The invention realizes the first full synthesis of watsonianoneA (1) by using a concise and clear synthesis strategy. In the whole synthesis process, the phloroglucinol 5 is used as a starting material, is commercially available and low in price, the reaction condition is mild, the operation is simple, and the synthesis route is convenient for the rapid and large-scale preparation of the compound. First, the key precursor syncarpicid 2 was obtained by selective carbon methylation followed by a thermally-promoted reverse Friedel Crafts acylation.

Subsequently, syncarpic acid 2 was condensed with excess isovaleraldehyde 3 by a proline catalysed Knoevenagel reaction to directly install the isoprene chain to obtain the common precursor compound 4 in yields of more than 90% for this synthetic step. Finally, syncapic acid 2 undergoes a proline catalyzed Michael addition reaction with the key co-precursor compound 4, eventually leading to a further conversion in high yield to the target product watsonianone a (1).

In addition, the present subject was also searched for different catalytic condensation conditions, aiming to realize direct condensation of syncaric acid 2 and isovaleraldehyde 3 by a one-step reaction, and further to convert into watsonianone a (1). It is satisfactory that watsonianone a (1), a natural product expected by the present invention, is successfully obtained in an excellent yield of 93% by a pre-designed Knoevenagel condensation/Michael addition tandem reaction when a slight excess of syncarpic acid 2 and isovaleraldehyde 3 is used as reaction conditions.

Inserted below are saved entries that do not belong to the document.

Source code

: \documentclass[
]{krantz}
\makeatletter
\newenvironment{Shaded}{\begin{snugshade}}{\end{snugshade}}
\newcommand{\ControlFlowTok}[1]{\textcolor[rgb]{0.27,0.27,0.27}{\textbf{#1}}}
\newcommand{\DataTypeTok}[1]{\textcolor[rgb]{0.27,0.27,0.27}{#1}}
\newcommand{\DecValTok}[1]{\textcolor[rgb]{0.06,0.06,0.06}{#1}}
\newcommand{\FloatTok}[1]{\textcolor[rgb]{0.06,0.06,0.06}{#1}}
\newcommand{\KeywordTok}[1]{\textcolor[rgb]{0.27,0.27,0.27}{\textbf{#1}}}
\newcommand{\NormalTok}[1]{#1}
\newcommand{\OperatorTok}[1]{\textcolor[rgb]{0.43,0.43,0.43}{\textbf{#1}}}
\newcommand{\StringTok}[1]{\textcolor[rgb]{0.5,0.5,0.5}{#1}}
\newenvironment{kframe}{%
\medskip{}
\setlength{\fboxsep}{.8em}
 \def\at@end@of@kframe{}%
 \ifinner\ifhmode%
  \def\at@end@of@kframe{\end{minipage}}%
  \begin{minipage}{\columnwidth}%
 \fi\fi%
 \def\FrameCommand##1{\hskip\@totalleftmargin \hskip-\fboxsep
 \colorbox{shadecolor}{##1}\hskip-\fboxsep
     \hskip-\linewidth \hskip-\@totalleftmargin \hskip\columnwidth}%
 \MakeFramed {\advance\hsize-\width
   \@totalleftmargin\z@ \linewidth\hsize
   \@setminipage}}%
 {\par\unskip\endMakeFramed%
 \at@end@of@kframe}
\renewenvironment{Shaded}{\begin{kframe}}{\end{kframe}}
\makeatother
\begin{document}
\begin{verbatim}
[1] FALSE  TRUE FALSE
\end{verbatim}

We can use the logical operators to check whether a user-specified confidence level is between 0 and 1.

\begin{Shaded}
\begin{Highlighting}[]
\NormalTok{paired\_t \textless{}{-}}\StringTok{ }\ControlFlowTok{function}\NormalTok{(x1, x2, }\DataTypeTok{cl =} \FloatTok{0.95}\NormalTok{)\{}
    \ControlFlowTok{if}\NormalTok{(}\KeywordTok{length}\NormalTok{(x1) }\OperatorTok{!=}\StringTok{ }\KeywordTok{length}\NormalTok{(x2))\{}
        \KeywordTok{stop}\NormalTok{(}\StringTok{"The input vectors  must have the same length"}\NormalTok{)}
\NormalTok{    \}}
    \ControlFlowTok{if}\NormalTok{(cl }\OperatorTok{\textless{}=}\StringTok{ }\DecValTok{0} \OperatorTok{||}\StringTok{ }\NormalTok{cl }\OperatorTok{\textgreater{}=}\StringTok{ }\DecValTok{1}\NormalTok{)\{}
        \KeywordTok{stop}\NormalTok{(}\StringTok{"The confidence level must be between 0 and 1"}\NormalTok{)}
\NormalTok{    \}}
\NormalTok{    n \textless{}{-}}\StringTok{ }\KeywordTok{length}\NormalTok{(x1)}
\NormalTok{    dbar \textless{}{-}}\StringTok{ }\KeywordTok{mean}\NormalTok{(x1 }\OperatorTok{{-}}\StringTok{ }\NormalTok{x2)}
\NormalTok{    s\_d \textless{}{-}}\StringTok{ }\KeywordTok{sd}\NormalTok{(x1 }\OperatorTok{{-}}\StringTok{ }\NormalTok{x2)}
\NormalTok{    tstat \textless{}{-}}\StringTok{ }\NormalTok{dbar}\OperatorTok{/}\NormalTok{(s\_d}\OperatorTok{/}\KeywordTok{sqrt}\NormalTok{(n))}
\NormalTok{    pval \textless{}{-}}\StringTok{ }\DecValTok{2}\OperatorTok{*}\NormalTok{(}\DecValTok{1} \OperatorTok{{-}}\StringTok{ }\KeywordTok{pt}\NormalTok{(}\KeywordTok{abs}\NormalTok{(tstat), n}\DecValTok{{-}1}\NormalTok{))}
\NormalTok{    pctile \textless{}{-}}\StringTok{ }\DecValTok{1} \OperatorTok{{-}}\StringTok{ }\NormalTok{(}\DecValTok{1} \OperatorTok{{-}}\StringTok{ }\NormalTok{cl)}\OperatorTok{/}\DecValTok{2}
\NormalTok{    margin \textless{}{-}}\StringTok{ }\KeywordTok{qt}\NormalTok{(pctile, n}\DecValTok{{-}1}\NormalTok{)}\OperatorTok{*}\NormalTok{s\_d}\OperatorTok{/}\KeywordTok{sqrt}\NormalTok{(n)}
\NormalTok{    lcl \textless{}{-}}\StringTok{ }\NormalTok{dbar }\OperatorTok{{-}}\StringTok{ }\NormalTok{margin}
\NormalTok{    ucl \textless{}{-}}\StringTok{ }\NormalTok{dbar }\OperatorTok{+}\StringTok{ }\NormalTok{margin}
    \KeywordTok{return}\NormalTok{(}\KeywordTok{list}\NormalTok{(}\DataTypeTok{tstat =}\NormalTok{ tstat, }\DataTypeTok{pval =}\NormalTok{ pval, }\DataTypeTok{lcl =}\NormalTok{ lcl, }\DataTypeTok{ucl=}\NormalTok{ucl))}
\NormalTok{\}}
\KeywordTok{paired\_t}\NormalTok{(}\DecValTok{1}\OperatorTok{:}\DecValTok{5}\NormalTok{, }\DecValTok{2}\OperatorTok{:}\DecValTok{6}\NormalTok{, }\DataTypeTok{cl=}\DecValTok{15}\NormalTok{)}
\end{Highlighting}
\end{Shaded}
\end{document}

Synthetic route to formula 3-Watsonianone A

The synthesis method of the compound Watsonianone A comprises the steps of carrying out a Knoevenagel reaction on syncaric acid and isovaleraldehyde under the catalysis of proline to obtain a precursor compound 4, and carrying out a Michael addition reaction on the compound 4 and the syncaric acid under the catalysis of the proline to obtain a product Watsonianone A;

the structure of syncaric acid is shown as follows:

the structure of the compound 4 is shown as the following formula:

the invention provides a synthesis method of a second compound Watsonianone A, which is characterized in that excessive syncapicacid and isovaleraldehyde are catalyzed by proline to obtain a product Watsonianone A;

the structure of syncaric acid is shown as follows:

the excess means that the amount of syncaric acid is 2 to 10 times equivalent to that of isovaleraldehyde.

Preferably, the syncaric acid is prepared by the following method:

under alkaline environment, the acetylphloroglucinol and monohalogenated methane are subjected to hydroxyl oxidation and selective carbon methylation reaction to obtain a compound 6, and the compound 6 is subjected to thermal-promoted reverse Friedel Crafts acylation reaction to obtain a compound syncarpicacid;

the structural formula of the compound 6 is shown as follows:

the monohalogenated methane is methyl iodide.

The invention successfully completes the first total synthesis of watsonianone A (1), provides a simple synthesis strategy for the rapid synthesis of the compounds, and provides a precondition guarantee for rapidly obtaining the bioactive molecules and structural derivatives.

The specific implementation mode is as follows:

the following examples are further illustrative of the present invention and are not intended to be limiting thereof.